Q: Can sophisticated AI scrapers detect and avoid Miasma?

Potentially, yes. As AI scraping tools evolve, they may develop better detection for honeypot content — recognizing patterns in AI-generated text, detecting infinitely deep link graphs, or using browser emulation that fools bot-detection heuristics. Miasma is a countermeasure in an ongoing arms race, not a permanent solution. But it raises the cost of scraping significantly, and for many sites, that's enough to deter casual scrapers.

Q: Does Miasma affect my SEO?

Miasma is designed to not affect legitimate search engine crawlers like Googlebot, which identify themselves honestly and follow robots.txt. The tool targets scrapers that ignore these conventions. That said, you should test your implementation carefully. If your bot-detection logic is too aggressive, it could accidentally block legitimate crawlers. Start with conservative settings and monitor your search console for any drops in crawl coverage.

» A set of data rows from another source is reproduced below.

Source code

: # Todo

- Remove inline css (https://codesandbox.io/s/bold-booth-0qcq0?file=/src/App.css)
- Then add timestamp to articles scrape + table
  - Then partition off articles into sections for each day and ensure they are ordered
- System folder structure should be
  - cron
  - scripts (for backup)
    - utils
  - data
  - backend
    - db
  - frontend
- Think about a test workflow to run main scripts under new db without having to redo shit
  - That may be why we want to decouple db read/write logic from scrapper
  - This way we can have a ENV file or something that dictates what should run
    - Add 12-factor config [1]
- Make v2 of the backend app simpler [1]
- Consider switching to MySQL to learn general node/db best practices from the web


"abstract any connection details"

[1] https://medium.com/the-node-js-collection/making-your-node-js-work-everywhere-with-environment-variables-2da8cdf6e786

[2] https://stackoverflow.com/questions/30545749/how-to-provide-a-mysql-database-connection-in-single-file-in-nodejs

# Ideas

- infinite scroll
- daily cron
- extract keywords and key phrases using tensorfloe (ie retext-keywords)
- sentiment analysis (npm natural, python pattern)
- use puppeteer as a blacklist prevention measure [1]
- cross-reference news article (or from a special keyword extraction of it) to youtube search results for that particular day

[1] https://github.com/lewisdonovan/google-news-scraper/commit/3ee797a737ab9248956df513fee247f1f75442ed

Q: What's the difference between Miasma and a robots.txt file?

Robots.txt is a polite request — it asks crawlers to please not scrape certain paths. Ethical bots (like Googlebot) respect it. Aggressive AI scrapers that are explicitly hunting for training data often ignore it entirely. Miasma is the next step when the polite request gets ignored: instead of just saying 'please don't come in,' it leads unwanted visitors into a room that goes on forever.

TL;DR: Miasma is an open-source tool that traps AI web scrapers inside an infinite maze of convincing-but-fake, AI-generated pages. When a scraper crawls your site, Miasma detects it and redirects it into a honeypot that grows endlessly — wasting the scraper's time, bandwidth, and compute on worthless poisoned content. Real visitors are never affected. It's currently trending on Hacker News with 119+ points and is free to deploy.

Why AI Coders Need to Know About This

There's a war happening on the web right now, and most vibe coders are caught in the middle without knowing it.

On one side: AI companies and startups running massive web crawlers that scrape content to build training datasets. On the other side: developers, writers, and site owners who didn't consent to having their work vacuumed up and fed into AI models.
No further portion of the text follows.